Name: Motorola Droid RAZR Maxx HD
Price: $300 (w/two-year contract)
The Back Story: Last year, Motorola successfully resurrected one of its most well known product lines with the Droid RAZR. Like the best-selling, game-changing flip phone, the smartphone was ridiculously thin—it measured in at an, for the time, anorexic 0.3 inches thick. The iPhone 5, released a month ago, measures the same. The only weak points, from our viewpoint at least, were the underwhelming display and anemic battery life. The company released a new version of the phone, the RAZR Maxx, which solved half the problem by integrating a larger battery that increased vitality up to 60 percent.
This year, Motorola hopes to give customers the full package with its RAZR HD lineup—spearheaded by the monstrous (and monstrously named) Droid RAZR Maxx HD. A powerful spec sheet boasting a gorgeous HD display, powerful processor, and the largest battery found on any smartphone is enough firepower to compete with Samsung and HTC’s end-of-year offerings. But is that enough to make it Verizon's best Android smartphone or is the latest Droid still coming up short in certain areas?

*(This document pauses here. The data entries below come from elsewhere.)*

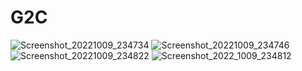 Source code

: # G2C
![Screenshot_20221009_234734](https://user-images.githubusercontent.com/64691445/194773388-4136bebf-623c-458b-a533-9bbb09012e98.jpg)
![Screenshot_20221009_234746](https://user-images.githubusercontent.com/64691445/194773389-c7747ad9-ef4c-434c-90d0-730152719f19.jpg)
![Screenshot_20221009_234822](https://user-images.githubusercontent.com/64691445/194773392-a9873068-459c-415c-acf3-8d0f12d0fb29.jpg)
![Screenshot_2022_1009_234812](https://user-images.githubusercontent.com/64691445/194773395-3419443c-d91c-46e8-b70c-d32b3b9f179a.jpg)

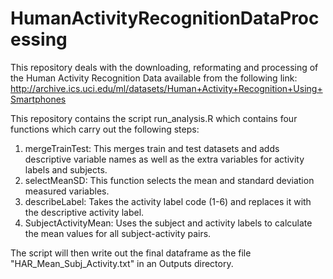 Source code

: # HumanActivityRecognitionDataProcessing

This repository deals with the downloading, reformating and processing of the Human Activity Recognition Data available from the following link: http://archive.ics.uci.edu/ml/datasets/Human+Activity+Recognition+Using+Smartphones

This repository contains the script run_analysis.R which contains four functions which carry out the following steps:

1) mergeTrainTest: This merges train and test datasets and adds descriptive variable names as well as the extra variables for activity labels and subjects.
2) selectMeanSD: This function selects the mean and standard deviation measured variables.
3) describeLabel: Takes the activity label code (1-6) and replaces it with the descriptive activity label.
4) SubjectActivityMean: Uses the subject and activity labels to calculate the mean values for all subject-activity pairs. 

The script will then write out the final dataframe as the file "HAR_Mean_Subj_Activity.txt" in an Outputs directory. 
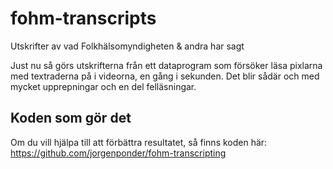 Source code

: # fohm-transcripts
Utskrifter av vad Folkhälsomyndigheten &amp; andra har sagt

Just nu så görs utskrifterna från ett dataprogram som försöker läsa pixlarna med textraderna på i videorna, en gång i sekunden. Det blir sådär och med mycket upprepningar och en del felläsningar.

## Koden som gör det

Om du vill hjälpa till att förbättra resultatet, så finns koden här: 
https://github.com/jorgenponder/fohm-transcripting
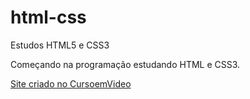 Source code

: # html-css
 Estudos HTML5 e CSS3

 Começando na programação estudando HTML e CSS3.

 <a href="https://luizguilhermemachado.github.io/html-css/exercicios/atividade03/index.html"> Site criado no CursoemVideo </a>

• Incredible battery life: The RAZR Maxx left us floored with its long-lasting power. The HD produces even better results. Equipped with a 3,300mAh battery, the device is capable of holding a charge for an entire day on moderate use. Heavy use of GPS navigation, Netflix streaming, and gaming should get you anywhere between 8 to 14 hours. Motorola's patented Smart Actions app should help users squeeze every bit of juice from the cell. Now you know why its being dubbed the "Energizer Bunny of smartphones."
• Amazing display: Out goes the unfavorable PenTile qHD panel from the previous RAZR series and in comes the vibrant and sharp 4.7-inch Super AMOLED HD display, which pushes out a 1280x720 resolution and a higher pixel density (331 ppi) than Galaxy S III and iPhone 5. YouTube clips and Neflix videos are a treat to watch on the 4.7-inch window. Clarity levels are accurate to where you can read emails and text message clearly without having to zoom in or adjust screen brightness. The larger size makes for better viewing angles as well.
• Great LTE and call quality: Fast data speeds are to be expected on any Verizon 4G smartphone and the latest Droid entry is no exception. Average download speeds hovered around 18.3Mpbs, where as uploads measured around 12Mbps. Web pages loaded instantly and Google Play purchases reached completion in less than five seconds. The phone also keeps intact the solid voice calling of its predecessor. Vocals were crisp, reception was strong, and the speakerphone delivered loud audio. We even paired the headset with Plantronics Voyager Legend Bluetooth headset and experienced better results.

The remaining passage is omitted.